Raw data:
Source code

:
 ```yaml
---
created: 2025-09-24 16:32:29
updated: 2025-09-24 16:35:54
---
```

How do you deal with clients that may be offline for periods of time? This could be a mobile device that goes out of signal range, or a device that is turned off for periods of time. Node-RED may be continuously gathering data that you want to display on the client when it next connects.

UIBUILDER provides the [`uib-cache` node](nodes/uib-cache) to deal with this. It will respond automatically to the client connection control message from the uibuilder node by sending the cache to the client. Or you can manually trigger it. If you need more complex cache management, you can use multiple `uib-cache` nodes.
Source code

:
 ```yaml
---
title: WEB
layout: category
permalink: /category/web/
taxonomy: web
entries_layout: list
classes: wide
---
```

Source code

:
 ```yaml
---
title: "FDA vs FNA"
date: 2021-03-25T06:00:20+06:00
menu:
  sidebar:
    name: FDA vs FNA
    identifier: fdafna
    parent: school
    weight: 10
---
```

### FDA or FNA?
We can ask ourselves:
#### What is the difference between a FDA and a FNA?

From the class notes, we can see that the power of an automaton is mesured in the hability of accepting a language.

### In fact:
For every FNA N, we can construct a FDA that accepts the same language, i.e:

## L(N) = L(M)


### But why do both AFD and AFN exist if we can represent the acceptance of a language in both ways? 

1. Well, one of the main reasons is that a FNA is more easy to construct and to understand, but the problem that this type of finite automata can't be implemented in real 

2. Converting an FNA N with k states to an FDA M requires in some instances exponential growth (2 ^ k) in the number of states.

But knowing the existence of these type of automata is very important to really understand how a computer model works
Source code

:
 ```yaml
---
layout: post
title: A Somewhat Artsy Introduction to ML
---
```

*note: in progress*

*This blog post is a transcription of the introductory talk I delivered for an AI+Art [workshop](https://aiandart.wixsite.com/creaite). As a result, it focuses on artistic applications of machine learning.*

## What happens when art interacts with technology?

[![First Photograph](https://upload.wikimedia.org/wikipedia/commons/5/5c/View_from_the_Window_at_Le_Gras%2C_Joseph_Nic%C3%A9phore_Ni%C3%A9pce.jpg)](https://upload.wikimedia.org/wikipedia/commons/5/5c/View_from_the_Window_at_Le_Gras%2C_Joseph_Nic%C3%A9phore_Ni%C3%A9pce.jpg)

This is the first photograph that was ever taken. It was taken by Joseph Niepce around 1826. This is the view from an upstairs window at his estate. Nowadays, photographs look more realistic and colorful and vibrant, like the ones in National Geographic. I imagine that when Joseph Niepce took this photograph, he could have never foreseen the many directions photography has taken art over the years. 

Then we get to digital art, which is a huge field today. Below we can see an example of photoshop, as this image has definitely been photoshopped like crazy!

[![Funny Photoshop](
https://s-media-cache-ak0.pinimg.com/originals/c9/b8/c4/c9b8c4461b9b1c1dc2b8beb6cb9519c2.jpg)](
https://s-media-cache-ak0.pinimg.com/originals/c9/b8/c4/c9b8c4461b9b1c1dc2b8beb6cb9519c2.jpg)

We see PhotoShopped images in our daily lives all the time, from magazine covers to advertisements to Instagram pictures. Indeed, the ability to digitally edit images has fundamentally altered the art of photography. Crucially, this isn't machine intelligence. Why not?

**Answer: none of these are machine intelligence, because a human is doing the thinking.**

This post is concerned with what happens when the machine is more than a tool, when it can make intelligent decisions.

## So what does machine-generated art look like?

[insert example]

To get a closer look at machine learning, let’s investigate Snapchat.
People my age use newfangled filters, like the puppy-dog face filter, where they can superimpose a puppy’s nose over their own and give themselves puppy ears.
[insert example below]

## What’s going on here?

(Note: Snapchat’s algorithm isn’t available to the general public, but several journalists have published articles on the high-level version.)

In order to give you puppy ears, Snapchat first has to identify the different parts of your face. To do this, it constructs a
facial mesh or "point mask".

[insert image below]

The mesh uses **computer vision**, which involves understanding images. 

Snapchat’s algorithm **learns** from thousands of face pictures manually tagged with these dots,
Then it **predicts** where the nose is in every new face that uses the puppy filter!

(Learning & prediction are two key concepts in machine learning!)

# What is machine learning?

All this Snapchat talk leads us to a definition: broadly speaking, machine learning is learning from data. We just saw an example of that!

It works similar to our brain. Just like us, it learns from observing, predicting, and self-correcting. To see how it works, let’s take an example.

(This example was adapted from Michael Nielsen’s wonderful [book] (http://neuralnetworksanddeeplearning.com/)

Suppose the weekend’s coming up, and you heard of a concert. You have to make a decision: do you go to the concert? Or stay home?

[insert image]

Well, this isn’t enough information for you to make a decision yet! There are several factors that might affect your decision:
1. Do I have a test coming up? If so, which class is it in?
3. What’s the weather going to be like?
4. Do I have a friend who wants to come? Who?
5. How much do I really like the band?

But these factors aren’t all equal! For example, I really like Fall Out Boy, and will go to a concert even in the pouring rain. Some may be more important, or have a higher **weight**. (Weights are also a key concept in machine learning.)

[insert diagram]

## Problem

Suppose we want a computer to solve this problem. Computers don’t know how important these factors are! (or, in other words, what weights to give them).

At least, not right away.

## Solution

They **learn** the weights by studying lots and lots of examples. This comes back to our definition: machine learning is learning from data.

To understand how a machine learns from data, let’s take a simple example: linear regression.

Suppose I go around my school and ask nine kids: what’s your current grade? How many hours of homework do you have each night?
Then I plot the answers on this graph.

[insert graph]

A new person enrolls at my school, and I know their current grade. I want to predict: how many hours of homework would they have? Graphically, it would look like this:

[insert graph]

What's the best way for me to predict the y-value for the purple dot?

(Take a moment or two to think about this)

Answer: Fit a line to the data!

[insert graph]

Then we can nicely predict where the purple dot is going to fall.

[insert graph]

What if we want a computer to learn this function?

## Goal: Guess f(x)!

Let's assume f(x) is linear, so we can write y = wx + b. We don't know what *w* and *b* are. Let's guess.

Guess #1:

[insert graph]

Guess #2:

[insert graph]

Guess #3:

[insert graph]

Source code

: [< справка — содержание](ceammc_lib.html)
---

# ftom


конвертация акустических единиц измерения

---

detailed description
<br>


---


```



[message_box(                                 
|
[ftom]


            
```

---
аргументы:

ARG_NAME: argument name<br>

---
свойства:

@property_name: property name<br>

Task goal: After reading the records above, transcribe them verbatim.

Reply:
Source code

:
 ```yaml
---
created: 2025-09-24 16:32:29
updated: 2025-09-24 16:35:54
---
```

How do you deal with clients that may be offline for periods of time? This could be a mobile device that goes out of signal range, or a device that is turned off for periods of time. Node-RED may be continuously gathering data that you want to display on the client when it next connects.

UIBUILDER provides the [`uib-cache` node](nodes/uib-cache) to deal with this. It will respond automatically to the client connection control message from the uibuilder node by sending the cache to the client. Or you can manually trigger it. If you need more complex cache management, you can use multiple `uib-cache` nodes.
Source code

:
 ```yaml
---
title: WEB
layout: category
permalink: /category/web/
taxonomy: web
entries_layout: list
classes: wide
---
```

Source code

:
 ```yaml
---
title: "FDA vs FNA"
date: 2021-03-25T06:00:20+06:00
menu:
  sidebar:
    name: FDA vs FNA
    identifier: fdafna
    parent: school
    weight: 10
---
```

### FDA or FNA?
We can ask ourselves:
#### What is the difference between a FDA and a FNA?

From the class notes, we can see that the power of an automaton is mesured in the hability of accepting a language.

### In fact:
For every FNA N, we can construct a FDA that accepts the same language, i.e:

## L(N) = L(M)


### But why do both AFD and AFN exist if we can represent the acceptance of a language in both ways? 

1. Well, one of the main reasons is that a FNA is more easy to construct and to understand, but the problem that this type of finite automata can't be implemented in real 

2. Converting an FNA N with k states to an FDA M requires in some instances exponential growth (2 ^ k) in the number of states.

But knowing the existence of these type of automata is very important to really understand how a computer model works
Source code

:
 ```yaml
---
layout: post
title: A Somewhat Artsy Introduction to ML
---
```

*note: in progress*

*This blog post is a transcription of the introductory talk I delivered for an AI+Art [workshop](https://aiandart.wixsite.com/creaite). As a result, it focuses on artistic applications of machine learning.*

## What happens when art interacts with technology?

[![First Photograph](https://upload.wikimedia.org/wikipedia/commons/5/5c/View_from_the_Window_at_Le_Gras%2C_Joseph_Nic%C3%A9phore_Ni%C3%A9pce.jpg)](https://upload.wikimedia.org/wikipedia/commons/5/5c/View_from_the_Window_at_Le_Gras%2C_Joseph_Nic%C3%A9phore_Ni%C3%A9pce.jpg)

This is the first photograph that was ever taken. It was taken by Joseph Niepce around 1826. This is the view from an upstairs window at his estate. Nowadays, photographs look more realistic and colorful and vibrant, like the ones in National Geographic. I imagine that when Joseph Niepce took this photograph, he could have never foreseen the many directions photography has taken art over the years. 

Then we get to digital art, which is a huge field today. Below we can see an example of photoshop, as this image has definitely been photoshopped like crazy!

[![Funny Photoshop](
https://s-media-cache-ak0.pinimg.com/originals/c9/b8/c4/c9b8c4461b9b1c1dc2b8beb6cb9519c2.jpg)](
https://s-media-cache-ak0.pinimg.com/originals/c9/b8/c4/c9b8c4461b9b1c1dc2b8beb6cb9519c2.jpg)

We see PhotoShopped images in our daily lives all the time, from magazine covers to advertisements to Instagram pictures. Indeed, the ability to digitally edit images has fundamentally altered the art of photography. Crucially, this isn't machine intelligence. Why not?

**Answer: none of these are machine intelligence, because a human is doing the thinking.**

This post is concerned with what happens when the machine is more than a tool, when it can make intelligent decisions.

## So what does machine-generated art look like?

[insert example]

To get a closer look at machine learning, let’s investigate Snapchat.
People my age use newfangled filters, like the puppy-dog face filter, where they can superimpose a puppy’s nose over their own and give themselves puppy ears.
[insert example below]

## What’s going on here?

(Note: Snapchat’s algorithm isn’t available to the general public, but several journalists have published articles on the high-level version.)

In order to give you puppy ears, Snapchat first has to identify the different parts of your face. To do this, it constructs a
facial mesh or "point mask".

[insert image below]

The mesh uses **computer vision**, which involves understanding images. 

Snapchat’s algorithm **learns** from thousands of face pictures manually tagged with these dots,
Then it **predicts** where the nose is in every new face that uses the puppy filter!

(Learning & prediction are two key concepts in machine learning!)

# What is machine learning?

All this Snapchat talk leads us to a definition: broadly speaking, machine learning is learning from data. We just saw an example of that!

It works similar to our brain. Just like us, it learns from observing, predicting, and self-correcting. To see how it works, let’s take an example.

(This example was adapted from Michael Nielsen’s wonderful [book] (http://neuralnetworksanddeeplearning.com/)

Suppose the weekend’s coming up, and you heard of a concert. You have to make a decision: do you go to the concert? Or stay home?

[insert image]

Well, this isn’t enough information for you to make a decision yet! There are several factors that might affect your decision:
1. Do I have a test coming up? If so, which class is it in?
3. What’s the weather going to be like?
4. Do I have a friend who wants to come? Who?
5. How much do I really like the band?

But these factors aren’t all equal! For example, I really like Fall Out Boy, and will go to a concert even in the pouring rain. Some may be more important, or have a higher **weight**. (Weights are also a key concept in machine learning.)

[insert diagram]

## Problem

Suppose we want a computer to solve this problem. Computers don’t know how important these factors are! (or, in other words, what weights to give them).

At least, not right away.

## Solution

They **learn** the weights by studying lots and lots of examples. This comes back to our definition: machine learning is learning from data.

To understand how a machine learns from data, let’s take a simple example: linear regression.

Suppose I go around my school and ask nine kids: what’s your current grade? How many hours of homework do you have each night?
Then I plot the answers on this graph.

[insert graph]

A new person enrolls at my school, and I know their current grade. I want to predict: how many hours of homework would they have? Graphically, it would look like this:

[insert graph]

What's the best way for me to predict the y-value for the purple dot?

(Take a moment or two to think about this)

Answer: Fit a line to the data!

[insert graph]

Then we can nicely predict where the purple dot is going to fall.

[insert graph]

What if we want a computer to learn this function?

## Goal: Guess f(x)!

Let's assume f(x) is linear, so we can write y = wx + b. We don't know what *w* and *b* are. Let's guess.

Guess #1:

[insert graph]

Guess #2:

[insert graph]

Guess #3:

[insert graph]

Source code

: [< справка — содержание](ceammc_lib.html)
---

# ftom


конвертация акустических единиц измерения

---

detailed description
<br>


---


```



[message_box(                                 
|
[ftom]


            
```

---
аргументы:

ARG_NAME: argument name<br>

---
свойства:

@property_name: property name<br>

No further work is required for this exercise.